Write out the entries below in full, exactly as given.

Extracted data entries
━━━━━━━━━━
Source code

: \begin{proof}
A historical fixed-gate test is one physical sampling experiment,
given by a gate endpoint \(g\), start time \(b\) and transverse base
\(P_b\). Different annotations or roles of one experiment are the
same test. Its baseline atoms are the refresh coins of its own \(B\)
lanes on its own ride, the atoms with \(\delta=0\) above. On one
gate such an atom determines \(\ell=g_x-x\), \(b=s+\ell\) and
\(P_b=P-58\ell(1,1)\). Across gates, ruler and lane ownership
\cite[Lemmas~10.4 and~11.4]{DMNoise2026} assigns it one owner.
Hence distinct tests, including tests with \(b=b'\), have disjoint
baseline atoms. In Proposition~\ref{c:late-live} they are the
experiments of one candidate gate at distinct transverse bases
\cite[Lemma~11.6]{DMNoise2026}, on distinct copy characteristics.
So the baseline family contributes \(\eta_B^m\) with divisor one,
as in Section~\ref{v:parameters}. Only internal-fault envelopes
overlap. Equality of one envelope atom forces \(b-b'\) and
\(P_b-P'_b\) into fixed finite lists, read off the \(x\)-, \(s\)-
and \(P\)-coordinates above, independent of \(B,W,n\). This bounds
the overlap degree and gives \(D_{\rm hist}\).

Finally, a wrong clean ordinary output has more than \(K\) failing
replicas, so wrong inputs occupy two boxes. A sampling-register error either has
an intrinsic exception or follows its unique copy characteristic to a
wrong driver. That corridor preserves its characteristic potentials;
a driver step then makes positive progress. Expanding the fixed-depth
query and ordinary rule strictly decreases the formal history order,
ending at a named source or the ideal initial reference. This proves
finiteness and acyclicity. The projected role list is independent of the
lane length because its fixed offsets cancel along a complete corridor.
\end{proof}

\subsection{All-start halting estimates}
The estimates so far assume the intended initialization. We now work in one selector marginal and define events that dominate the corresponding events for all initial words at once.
━━━━━━━━━━
*Finished exercise*
Source code

: \begin{proof}
A historical fixed-gate test is one physical sampling experiment,
given by a gate endpoint \(g\), start time \(b\) and transverse base
\(P_b\). Different annotations or roles of one experiment are the
same test. Its baseline atoms are the refresh coins of its own \(B\)
lanes on its own ride, the atoms with \(\delta=0\) above. On one
gate such an atom determines \(\ell=g_x-x\), \(b=s+\ell\) and
\(P_b=P-58\ell(1,1)\). Across gates, ruler and lane ownership
\cite[Lemmas~10.4 and~11.4]{DMNoise2026} assigns it one owner.
Hence distinct tests, including tests with \(b=b'\), have disjoint
baseline atoms. In Proposition~\ref{c:late-live} they are the
experiments of one candidate gate at distinct transverse bases
\cite[Lemma~11.6]{DMNoise2026}, on distinct copy characteristics.
So the baseline family contributes \(\eta_B^m\) with divisor one,
as in Section~\ref{v:parameters}. Only internal-fault envelopes
overlap. Equality of one envelope atom forces \(b-b'\) and
\(P_b-P'_b\) into fixed finite lists, read off the \(x\)-, \(s\)-
and \(P\)-coordinates above, independent of \(B,W,n\). This bounds
the overlap degree and gives \(D_{\rm hist}\).

Finally, a wrong clean ordinary output has more than \(K\) failing
replicas, so wrong inputs occupy two boxes. A sampling-register error either has
an intrinsic exception or follows its unique copy characteristic to a
wrong driver. That corridor preserves its characteristic potentials;
a driver step then makes positive progress. Expanding the fixed-depth
query and ordinary rule strictly decreases the formal history order,
ending at a named source or the ideal initial reference. This proves
finiteness and acyclicity. The projected role list is independent of the
lane length because its fixed offsets cancel along a complete corridor.
\end{proof}

\subsection{All-start halting estimates}
The estimates so far assume the intended initialization. We now work in one selector marginal and define events that dominate the corresponding events for all initial words at once.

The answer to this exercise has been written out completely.